## Data excerpts
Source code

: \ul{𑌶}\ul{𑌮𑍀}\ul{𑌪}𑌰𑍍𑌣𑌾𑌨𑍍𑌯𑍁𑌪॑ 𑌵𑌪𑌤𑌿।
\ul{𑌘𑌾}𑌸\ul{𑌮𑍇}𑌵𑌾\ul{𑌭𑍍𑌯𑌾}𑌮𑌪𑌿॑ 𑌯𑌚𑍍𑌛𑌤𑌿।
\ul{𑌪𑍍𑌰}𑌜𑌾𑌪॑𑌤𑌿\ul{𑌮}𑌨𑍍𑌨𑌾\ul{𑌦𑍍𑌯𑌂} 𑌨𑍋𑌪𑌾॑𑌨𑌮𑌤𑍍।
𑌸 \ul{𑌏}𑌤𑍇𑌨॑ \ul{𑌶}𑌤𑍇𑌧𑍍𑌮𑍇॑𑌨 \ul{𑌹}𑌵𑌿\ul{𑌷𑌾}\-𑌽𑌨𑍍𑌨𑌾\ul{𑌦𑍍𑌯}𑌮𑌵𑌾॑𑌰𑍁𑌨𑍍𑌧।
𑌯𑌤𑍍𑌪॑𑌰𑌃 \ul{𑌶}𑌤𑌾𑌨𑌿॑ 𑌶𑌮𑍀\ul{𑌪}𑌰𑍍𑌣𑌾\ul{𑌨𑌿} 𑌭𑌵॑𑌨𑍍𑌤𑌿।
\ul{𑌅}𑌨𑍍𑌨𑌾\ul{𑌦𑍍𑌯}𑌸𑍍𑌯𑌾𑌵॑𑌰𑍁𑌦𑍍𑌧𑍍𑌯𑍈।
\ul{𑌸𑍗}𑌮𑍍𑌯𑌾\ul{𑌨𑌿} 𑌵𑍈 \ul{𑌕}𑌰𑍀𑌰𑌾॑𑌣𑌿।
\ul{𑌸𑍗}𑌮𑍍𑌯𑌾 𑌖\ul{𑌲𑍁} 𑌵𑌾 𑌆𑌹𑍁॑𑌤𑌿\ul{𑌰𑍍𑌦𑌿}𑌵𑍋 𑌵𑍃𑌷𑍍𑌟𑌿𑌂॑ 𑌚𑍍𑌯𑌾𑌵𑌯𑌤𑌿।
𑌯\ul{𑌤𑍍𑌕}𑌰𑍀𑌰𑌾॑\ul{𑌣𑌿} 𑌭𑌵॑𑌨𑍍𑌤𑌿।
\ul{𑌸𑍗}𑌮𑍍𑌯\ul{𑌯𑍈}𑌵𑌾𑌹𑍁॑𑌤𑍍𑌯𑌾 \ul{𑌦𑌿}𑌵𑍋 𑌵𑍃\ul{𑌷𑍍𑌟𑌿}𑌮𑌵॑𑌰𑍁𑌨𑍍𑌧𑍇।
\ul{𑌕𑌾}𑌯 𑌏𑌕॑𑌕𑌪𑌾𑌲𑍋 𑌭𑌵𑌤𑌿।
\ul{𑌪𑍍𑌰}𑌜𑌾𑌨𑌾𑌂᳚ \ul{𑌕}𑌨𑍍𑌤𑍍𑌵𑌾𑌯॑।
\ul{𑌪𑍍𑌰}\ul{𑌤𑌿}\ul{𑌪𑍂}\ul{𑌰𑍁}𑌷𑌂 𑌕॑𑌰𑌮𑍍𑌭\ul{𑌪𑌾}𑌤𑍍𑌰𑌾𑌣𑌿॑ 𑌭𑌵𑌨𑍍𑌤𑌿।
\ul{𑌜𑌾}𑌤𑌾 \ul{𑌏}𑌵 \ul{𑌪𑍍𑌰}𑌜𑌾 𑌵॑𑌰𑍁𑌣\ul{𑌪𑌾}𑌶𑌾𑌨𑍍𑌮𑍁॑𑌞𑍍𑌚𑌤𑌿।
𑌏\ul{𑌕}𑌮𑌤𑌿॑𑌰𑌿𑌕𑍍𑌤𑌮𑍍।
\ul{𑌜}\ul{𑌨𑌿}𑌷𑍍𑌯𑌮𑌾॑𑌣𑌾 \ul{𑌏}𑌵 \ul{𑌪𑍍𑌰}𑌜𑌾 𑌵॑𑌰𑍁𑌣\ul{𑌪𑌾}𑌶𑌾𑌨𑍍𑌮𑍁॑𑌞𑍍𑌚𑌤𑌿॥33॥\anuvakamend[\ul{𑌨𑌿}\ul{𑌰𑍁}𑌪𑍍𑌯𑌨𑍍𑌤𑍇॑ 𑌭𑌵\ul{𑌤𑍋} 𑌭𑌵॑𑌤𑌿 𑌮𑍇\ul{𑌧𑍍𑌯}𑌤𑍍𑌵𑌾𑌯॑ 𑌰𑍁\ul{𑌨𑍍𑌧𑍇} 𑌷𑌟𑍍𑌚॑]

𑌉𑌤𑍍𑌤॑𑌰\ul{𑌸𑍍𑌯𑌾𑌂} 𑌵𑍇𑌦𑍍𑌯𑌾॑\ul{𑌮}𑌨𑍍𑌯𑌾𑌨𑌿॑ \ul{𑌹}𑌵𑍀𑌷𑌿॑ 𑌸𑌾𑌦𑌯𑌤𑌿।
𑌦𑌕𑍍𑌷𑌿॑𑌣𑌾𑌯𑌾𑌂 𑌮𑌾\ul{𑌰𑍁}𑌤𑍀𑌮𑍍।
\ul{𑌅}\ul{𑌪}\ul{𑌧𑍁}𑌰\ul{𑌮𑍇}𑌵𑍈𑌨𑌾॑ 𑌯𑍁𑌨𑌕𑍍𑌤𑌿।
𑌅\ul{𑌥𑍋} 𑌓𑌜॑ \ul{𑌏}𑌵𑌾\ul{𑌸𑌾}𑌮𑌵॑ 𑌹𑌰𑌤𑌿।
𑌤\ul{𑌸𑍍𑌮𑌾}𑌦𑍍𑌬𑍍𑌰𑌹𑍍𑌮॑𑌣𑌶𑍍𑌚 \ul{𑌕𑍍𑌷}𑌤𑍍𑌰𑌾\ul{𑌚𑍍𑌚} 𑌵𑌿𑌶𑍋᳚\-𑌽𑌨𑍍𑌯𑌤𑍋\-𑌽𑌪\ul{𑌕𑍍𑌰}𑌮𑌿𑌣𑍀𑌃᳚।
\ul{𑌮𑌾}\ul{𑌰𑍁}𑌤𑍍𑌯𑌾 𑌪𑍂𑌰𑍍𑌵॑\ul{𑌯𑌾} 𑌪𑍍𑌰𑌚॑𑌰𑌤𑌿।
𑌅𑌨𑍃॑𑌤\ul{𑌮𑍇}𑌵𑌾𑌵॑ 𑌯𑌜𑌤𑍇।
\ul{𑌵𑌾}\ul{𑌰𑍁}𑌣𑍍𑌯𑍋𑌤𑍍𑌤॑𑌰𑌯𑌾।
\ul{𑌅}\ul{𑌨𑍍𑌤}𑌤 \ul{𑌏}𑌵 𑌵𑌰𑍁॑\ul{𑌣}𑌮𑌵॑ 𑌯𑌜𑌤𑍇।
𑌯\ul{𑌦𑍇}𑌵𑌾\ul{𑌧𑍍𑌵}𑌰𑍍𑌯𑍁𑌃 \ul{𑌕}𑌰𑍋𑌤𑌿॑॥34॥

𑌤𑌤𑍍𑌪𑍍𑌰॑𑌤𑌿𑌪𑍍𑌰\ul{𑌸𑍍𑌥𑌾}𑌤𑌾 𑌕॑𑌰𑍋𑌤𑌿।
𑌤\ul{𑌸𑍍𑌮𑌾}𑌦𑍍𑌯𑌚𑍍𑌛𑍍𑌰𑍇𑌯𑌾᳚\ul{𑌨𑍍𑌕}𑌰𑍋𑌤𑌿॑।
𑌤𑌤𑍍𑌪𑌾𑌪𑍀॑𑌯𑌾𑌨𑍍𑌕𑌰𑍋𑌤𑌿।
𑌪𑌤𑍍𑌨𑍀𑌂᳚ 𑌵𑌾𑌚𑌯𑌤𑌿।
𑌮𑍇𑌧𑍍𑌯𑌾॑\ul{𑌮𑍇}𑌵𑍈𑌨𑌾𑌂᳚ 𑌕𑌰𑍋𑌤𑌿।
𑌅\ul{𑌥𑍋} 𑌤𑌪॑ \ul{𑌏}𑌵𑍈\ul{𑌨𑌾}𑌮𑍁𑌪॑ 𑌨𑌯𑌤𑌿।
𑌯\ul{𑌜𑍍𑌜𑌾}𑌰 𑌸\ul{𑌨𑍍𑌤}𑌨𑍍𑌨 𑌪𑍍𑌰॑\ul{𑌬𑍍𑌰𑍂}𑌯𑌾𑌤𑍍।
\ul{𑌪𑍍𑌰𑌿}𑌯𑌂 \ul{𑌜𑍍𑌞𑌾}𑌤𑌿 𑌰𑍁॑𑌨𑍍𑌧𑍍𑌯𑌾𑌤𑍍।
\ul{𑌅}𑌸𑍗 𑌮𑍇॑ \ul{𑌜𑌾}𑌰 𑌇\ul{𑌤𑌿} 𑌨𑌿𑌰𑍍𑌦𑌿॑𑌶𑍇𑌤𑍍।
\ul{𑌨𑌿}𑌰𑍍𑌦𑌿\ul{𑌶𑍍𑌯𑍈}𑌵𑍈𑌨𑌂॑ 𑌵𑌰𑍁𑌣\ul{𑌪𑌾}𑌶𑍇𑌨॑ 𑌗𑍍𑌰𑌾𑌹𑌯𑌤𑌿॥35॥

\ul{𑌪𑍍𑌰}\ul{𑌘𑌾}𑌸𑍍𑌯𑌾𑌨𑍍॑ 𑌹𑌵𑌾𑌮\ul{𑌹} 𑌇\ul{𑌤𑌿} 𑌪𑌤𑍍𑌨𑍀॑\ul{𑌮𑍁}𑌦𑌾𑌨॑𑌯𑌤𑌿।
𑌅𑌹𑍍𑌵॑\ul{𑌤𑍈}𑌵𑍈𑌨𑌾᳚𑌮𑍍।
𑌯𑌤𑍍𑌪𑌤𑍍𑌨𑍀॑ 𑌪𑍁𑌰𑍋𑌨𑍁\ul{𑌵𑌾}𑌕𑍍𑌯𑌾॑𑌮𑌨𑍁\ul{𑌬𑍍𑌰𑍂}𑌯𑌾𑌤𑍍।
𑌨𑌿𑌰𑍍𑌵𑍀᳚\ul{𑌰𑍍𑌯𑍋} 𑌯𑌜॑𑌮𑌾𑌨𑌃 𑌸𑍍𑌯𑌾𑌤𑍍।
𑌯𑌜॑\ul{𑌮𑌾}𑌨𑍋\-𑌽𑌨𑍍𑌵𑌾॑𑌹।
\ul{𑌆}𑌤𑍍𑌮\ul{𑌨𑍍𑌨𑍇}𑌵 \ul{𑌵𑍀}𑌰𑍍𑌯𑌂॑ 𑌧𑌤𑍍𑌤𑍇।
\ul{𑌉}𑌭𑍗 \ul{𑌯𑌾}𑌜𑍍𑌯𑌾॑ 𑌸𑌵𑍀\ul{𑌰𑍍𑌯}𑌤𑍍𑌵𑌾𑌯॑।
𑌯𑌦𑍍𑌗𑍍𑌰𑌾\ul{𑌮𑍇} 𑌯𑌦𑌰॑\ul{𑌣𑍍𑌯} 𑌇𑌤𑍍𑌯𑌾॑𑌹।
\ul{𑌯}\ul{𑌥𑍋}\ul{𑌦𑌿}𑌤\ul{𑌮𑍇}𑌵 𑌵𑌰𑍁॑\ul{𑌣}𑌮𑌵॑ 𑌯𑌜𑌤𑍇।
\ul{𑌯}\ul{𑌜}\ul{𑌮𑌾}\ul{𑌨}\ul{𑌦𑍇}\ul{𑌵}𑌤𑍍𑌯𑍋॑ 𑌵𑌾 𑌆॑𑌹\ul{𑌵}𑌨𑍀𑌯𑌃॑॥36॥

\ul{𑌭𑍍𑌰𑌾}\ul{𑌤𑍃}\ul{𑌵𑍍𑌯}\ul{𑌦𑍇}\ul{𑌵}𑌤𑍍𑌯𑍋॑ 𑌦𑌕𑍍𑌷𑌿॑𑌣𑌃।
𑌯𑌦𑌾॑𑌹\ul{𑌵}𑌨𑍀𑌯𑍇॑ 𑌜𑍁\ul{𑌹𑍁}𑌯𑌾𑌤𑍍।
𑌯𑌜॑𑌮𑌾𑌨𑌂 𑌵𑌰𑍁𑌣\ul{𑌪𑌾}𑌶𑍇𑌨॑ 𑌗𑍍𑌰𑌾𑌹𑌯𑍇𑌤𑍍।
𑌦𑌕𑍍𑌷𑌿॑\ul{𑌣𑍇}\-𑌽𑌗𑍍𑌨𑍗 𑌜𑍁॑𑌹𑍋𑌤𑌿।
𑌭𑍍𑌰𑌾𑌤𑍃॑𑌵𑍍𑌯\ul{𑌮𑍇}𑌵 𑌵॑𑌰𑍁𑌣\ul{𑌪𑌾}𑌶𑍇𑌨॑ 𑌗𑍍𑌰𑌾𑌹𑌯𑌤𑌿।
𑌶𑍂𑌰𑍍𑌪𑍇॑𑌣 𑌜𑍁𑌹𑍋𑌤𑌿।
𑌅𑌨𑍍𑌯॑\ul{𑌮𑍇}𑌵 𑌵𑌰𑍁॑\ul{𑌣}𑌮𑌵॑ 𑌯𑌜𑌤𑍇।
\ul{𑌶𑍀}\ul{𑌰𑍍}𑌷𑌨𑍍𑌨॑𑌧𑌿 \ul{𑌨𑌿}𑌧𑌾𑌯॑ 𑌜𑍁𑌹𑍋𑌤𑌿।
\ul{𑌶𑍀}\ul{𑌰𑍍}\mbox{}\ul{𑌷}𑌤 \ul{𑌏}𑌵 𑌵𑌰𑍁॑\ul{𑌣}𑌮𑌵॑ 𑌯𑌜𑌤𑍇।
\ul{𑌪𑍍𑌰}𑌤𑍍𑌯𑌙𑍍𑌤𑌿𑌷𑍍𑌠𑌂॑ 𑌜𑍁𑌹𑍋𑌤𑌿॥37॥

## Prompt
Taking the line containing "𑌶𑍂𑌰𑍍𑌪𑍇॑𑌣 𑌜𑍁𑌹𑍋𑌤𑌿।" as the first, please return it and every line after it through the end of the entries, exactly and only those.

## Result
𑌶𑍂𑌰𑍍𑌪𑍇॑𑌣 𑌜𑍁𑌹𑍋𑌤𑌿।
𑌅𑌨𑍍𑌯॑\ul{𑌮𑍇}𑌵 𑌵𑌰𑍁॑\ul{𑌣}𑌮𑌵॑ 𑌯𑌜𑌤𑍇।
\ul{𑌶𑍀}\ul{𑌰𑍍}𑌷𑌨𑍍𑌨॑𑌧𑌿 \ul{𑌨𑌿}𑌧𑌾𑌯॑ 𑌜𑍁𑌹𑍋𑌤𑌿।
\ul{𑌶𑍀}\ul{𑌰𑍍}\mbox{}\ul{𑌷}𑌤 \ul{𑌏}𑌵 𑌵𑌰𑍁॑\ul{𑌣}𑌮𑌵॑ 𑌯𑌜𑌤𑍇।
\ul{𑌪𑍍𑌰}𑌤𑍍𑌯𑌙𑍍𑌤𑌿𑌷𑍍𑌠𑌂॑ 𑌜𑍁𑌹𑍋𑌤𑌿॥37॥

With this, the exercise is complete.